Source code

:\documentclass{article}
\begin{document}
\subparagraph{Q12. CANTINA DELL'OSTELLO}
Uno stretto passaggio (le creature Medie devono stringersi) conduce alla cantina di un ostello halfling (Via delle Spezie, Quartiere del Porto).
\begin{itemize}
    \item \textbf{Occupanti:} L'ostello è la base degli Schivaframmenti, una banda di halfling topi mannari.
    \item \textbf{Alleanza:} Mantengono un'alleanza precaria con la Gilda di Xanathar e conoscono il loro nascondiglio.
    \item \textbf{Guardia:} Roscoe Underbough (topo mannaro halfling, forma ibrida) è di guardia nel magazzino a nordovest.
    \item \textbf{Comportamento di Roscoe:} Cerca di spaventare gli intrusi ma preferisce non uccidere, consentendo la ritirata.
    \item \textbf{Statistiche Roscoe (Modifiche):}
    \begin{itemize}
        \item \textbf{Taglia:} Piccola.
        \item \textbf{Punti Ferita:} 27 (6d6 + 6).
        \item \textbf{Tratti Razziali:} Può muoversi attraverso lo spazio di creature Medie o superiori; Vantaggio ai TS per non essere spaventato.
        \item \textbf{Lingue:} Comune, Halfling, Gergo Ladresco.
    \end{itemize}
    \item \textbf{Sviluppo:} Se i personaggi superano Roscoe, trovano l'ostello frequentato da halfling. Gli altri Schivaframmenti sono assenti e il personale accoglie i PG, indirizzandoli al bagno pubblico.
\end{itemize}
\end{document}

_Problem to work on_
Filter the listing above so that only lines holding the word "Schivaframmenti" remain, and report those lines.

_Reply_
    \item \textbf{Occupanti:} L'ostello è la base degli Schivaframmenti, una banda di halfling topi mannari.
    \item \textbf{Sviluppo:} Se i personaggi superano Roscoe, trovano l'ostello frequentato da halfling. Gli altri Schivaframmenti sono assenti e il personale accoglie i PG, indirizzandoli al bagno pubblico.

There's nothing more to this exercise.